Language learning is fun,do-able and exciting, especially in its early stages. Learning how to greet people in a foreign language as well as memorizing fruit and vegetable names is highly relaxing and rewarding. Sadly, this stage does not last that long. We are soon met with the grammar monster that eats up our desire to conquer the language. Inexplicable spellings and weird conjugations, exceptions that pop up from nowhere plague our mastery of the language as well as the sense of joy we derive from the process. Fluency does not come without it though. To attain a certain stage of fluidity, the grammar monster has to be caught and must remain under the language user’s control.

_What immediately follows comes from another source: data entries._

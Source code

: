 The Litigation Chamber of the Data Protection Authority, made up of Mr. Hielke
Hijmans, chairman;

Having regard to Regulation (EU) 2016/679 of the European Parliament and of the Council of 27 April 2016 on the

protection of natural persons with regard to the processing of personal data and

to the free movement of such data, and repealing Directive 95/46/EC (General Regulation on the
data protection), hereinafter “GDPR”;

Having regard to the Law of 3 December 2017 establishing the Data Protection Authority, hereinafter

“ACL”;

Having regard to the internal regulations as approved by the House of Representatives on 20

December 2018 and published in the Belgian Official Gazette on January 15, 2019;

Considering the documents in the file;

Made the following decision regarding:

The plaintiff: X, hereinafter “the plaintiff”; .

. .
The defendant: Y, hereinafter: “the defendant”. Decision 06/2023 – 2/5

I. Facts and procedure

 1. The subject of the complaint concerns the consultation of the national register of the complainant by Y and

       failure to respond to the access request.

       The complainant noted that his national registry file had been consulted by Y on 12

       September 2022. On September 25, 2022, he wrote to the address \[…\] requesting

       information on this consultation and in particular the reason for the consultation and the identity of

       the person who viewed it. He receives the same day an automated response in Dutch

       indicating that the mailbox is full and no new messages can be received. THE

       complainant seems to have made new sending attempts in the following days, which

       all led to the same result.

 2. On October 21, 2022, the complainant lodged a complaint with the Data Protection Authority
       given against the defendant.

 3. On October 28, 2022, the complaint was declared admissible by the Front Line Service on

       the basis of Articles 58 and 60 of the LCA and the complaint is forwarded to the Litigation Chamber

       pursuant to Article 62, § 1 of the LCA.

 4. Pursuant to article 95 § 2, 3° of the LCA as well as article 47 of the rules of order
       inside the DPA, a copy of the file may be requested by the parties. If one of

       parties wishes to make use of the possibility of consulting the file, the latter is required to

The same process of mastering rules applies for living under the Corona regime. The Corona regime started about eight months or so ago (depending on where you are this period may differ), and in its ruling of the world, forces people to learn its language. For added difficulty, it rewrites the rulebook ever so quickly and unpredictably. People are astounded by how merciless the rule change can be, often as helpless bystanders.

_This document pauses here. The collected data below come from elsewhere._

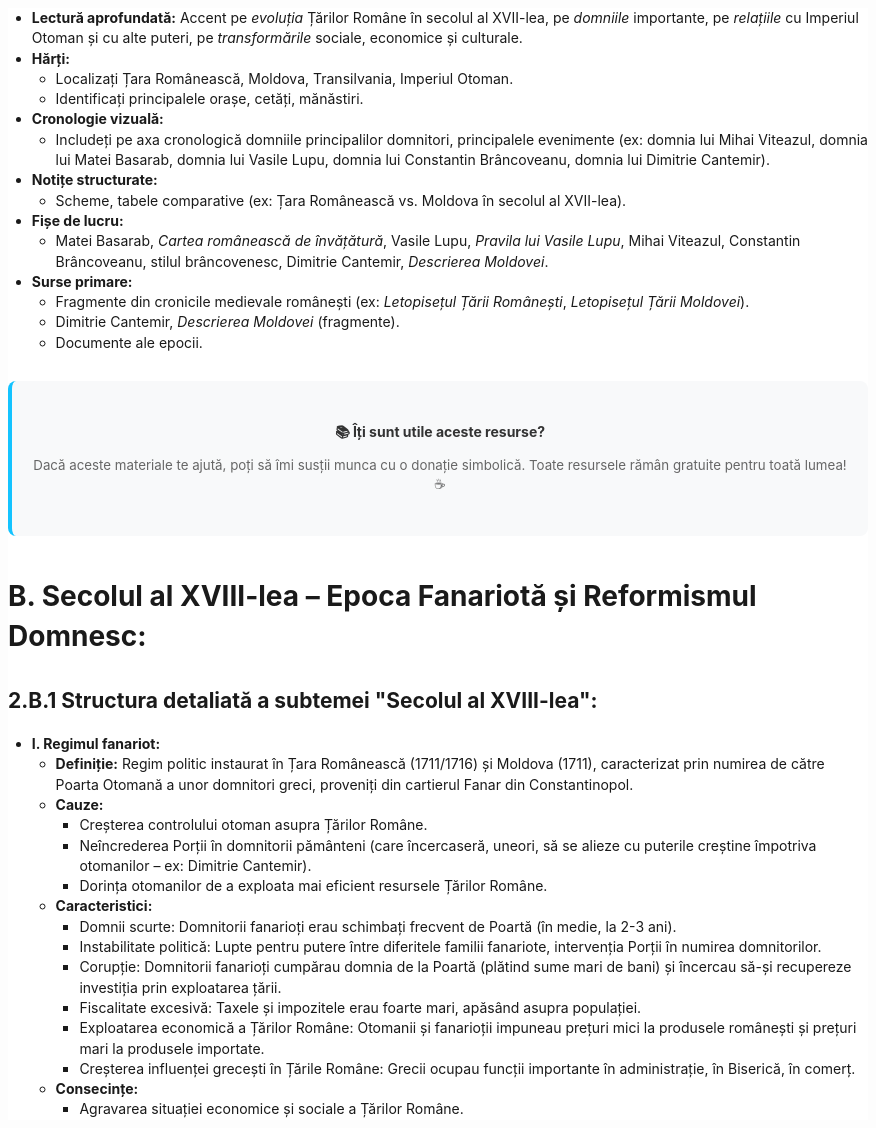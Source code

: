 *   **Lectură aprofundată:** Accent pe *evoluția* Țărilor Române în secolul al XVII-lea, pe *domniile* importante, pe *relațiile* cu Imperiul Otoman și cu alte puteri, pe *transformările* sociale, economice și culturale.
*   **Hărți:**
    *   Localizați Țara Românească, Moldova, Transilvania, Imperiul Otoman.
    *   Identificați principalele orașe, cetăți, mănăstiri.
*   **Cronologie vizuală:**
    *   Includeți pe axa cronologică domniile principalilor domnitori, principalele evenimente (ex: domnia lui Mihai Viteazul, domnia lui Matei Basarab, domnia lui Vasile Lupu, domnia lui Constantin Brâncoveanu, domnia lui Dimitrie Cantemir).
*   **Notițe structurate:**
    *   Scheme, tabele comparative (ex: Țara Românească vs. Moldova în secolul al XVII-lea).
*   **Fișe de lucru:**
    *   Matei Basarab, *Cartea românească de învățătură*, Vasile Lupu, *Pravila lui Vasile Lupu*, Mihai Viteazul, Constantin Brâncoveanu, stilul brâncovenesc, Dimitrie Cantemir, *Descrierea Moldovei*.
*   **Surse primare:**
    *   Fragmente din cronicile medievale românești (ex: *Letopisețul Țării Românești*, *Letopisețul Țării Moldovei*).
    *   Dimitrie Cantemir, *Descrierea Moldovei* (fragmente).
    * Documente ale epocii.

<div class="donate-section" style="text-align: center; margin: 2rem 0; padding: 1.5rem; background-color: #f8f9fa; border-radius: 8px; border-left: 4px solid #13C3FF;">
  <h4 style="margin-bottom: 1rem; color: #333;">📚 Îți sunt utile aceste resurse?</h4>
  <p style="margin-bottom: 1.5rem; color: #666; font-size: 0.95em;">
    Dacă aceste materiale te ajută, poți să îmi susții munca cu o donație simbolică. 
    Toate resursele rămân gratuite pentru toată lumea! ☕
  </p>
    <script type='text/javascript' src='https://storage.ko-fi.com/cdn/widget/Widget_2.js'></script>
  <script type='text/javascript'>
    kofiwidget2.init('Susține proiectul', '#13C3FF', 'A0A21HHP2W');
    kofiwidget2.draw();
  </script>
</div>

# B. Secolul al XVIII-lea – Epoca Fanariotă și Reformismul Domnesc:

## 2.B.1 Structura detaliată a subtemei "Secolul al XVIII-lea":

*   **I. Regimul fanariot:**
    *   **Definiție:** Regim politic instaurat în Țara Românească (1711/1716) și Moldova (1711), caracterizat prin numirea de către Poarta Otomană a unor domnitori greci, proveniți din cartierul Fanar din Constantinopol.
    *   **Cauze:**
        *   Creșterea controlului otoman asupra Țărilor Române.
        *   Neîncrederea Porții în domnitorii pământeni (care încercaseră, uneori, să se alieze cu puterile creștine împotriva otomanilor – ex: Dimitrie Cantemir).
        *   Dorința otomanilor de a exploata mai eficient resursele Țărilor Române.
    *   **Caracteristici:**
        *   Domnii scurte: Domnitorii fanarioți erau schimbați frecvent de Poartă (în medie, la 2-3 ani).
        *   Instabilitate politică: Lupte pentru putere între diferitele familii fanariote, intervenția Porții în numirea domnitorilor.
        *   Corupție: Domnitorii fanarioți cumpărau domnia de la Poartă (plătind sume mari de bani) și încercau să-și recupereze investiția prin exploatarea țării.
        *   Fiscalitate excesivă: Taxele și impozitele erau foarte mari, apăsând asupra populației.
        *   Exploatarea economică a Țărilor Române: Otomanii și fanarioții impuneau prețuri mici la produsele românești și prețuri mari la produsele importate.
        *   Creșterea influenței grecești în Țările Române: Grecii ocupau funcții importante în administrație, în Biserică, în comerț.
    *   **Consecințe:**
        *   Agravarea situației economice și sociale a Țărilor Române.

The pandemic has been rewriting our rules of socializing, eating, working and exercising - everything we put under ‘living’. As the disease evolves and transforms at every stage, we have tried our best to revise the old rules, apply new ones and adapt to them to the best of our ability.We’ve only just begun nearly mastering the latest rule of enhanced social distancing, and even started seeing glimpses of hope, until tables turned again.

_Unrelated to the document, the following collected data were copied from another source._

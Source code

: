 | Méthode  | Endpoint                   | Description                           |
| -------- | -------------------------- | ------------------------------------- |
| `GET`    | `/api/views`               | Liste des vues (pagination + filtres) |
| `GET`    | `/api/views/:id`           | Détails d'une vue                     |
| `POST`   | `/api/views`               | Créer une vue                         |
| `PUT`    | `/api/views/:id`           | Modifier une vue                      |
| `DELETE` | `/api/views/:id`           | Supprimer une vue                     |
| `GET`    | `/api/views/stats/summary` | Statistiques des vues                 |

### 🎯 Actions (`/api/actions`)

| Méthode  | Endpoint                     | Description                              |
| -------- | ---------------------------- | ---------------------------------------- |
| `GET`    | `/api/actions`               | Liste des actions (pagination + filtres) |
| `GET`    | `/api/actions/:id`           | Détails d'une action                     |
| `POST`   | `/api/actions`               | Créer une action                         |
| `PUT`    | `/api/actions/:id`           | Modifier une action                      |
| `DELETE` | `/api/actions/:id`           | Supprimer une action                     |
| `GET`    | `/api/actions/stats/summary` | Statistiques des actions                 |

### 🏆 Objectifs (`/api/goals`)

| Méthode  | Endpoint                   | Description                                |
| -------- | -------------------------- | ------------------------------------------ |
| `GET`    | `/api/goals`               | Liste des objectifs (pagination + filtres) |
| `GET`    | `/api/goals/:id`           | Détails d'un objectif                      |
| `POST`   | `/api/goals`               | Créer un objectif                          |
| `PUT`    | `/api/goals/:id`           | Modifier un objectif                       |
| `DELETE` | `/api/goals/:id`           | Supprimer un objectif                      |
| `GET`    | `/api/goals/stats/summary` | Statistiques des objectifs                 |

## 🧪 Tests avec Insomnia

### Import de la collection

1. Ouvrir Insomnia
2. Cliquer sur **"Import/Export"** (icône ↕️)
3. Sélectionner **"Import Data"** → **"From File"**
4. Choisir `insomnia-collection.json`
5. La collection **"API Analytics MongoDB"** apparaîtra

My friendly chats with people I would very much like to socialize with have almost always ended with a nonchalant emoticon - as if to brush off the gravity of the pandemic. “Let’s meet once corona has settled down a bit” has become the hallmark line to postpone or cancel social gatherings. “We are sorry to cancel this event, but this is a due measure considering the seriousness of the pandemic,” are words I have had to post on group chat rooms to cancel dinners and end of semester parties. Every time we think social distancing is under control, and we can start meeting people again and hosting events, there is yet another depressing news item that prevents us from doing so.
Mask wearing has become quite bearable, although sometimes I yearn to breathe fresh air directly, and not through a piece of white fabric . But as much as mask wearing has become bearable thanks to repeated exposure and practice, this rule is also susceptible to change. As I write, the government has sent out “disaster texts” announcing that mask wearing is mandatory in the Seoul Metropolitan area both indoors and outdoors starting tomorrow.
These are by far the hardest set of ever-changing rules I have had to follow in my life, and obviously with much higher stakes than the innocuous learning of foreign language grammar - which for most people is not a matter of life and death. But there is one skill that I have always deemed myself to be good at that can come in handy during these times. Being comfortable being uncomfortable! Comfort is a scary thing, it makes us complacent, lazy and sometimes even take things for granted. Those are the very opposite things to what we need now - arm ourselves with alertness and a riveting and fluctuating sense of instability.
Gates and epidemiologists around the world have predicted that we would probably have to live under the Corona regime until late next year. Let’s get the Coronan grammar down now and survive to see 2022.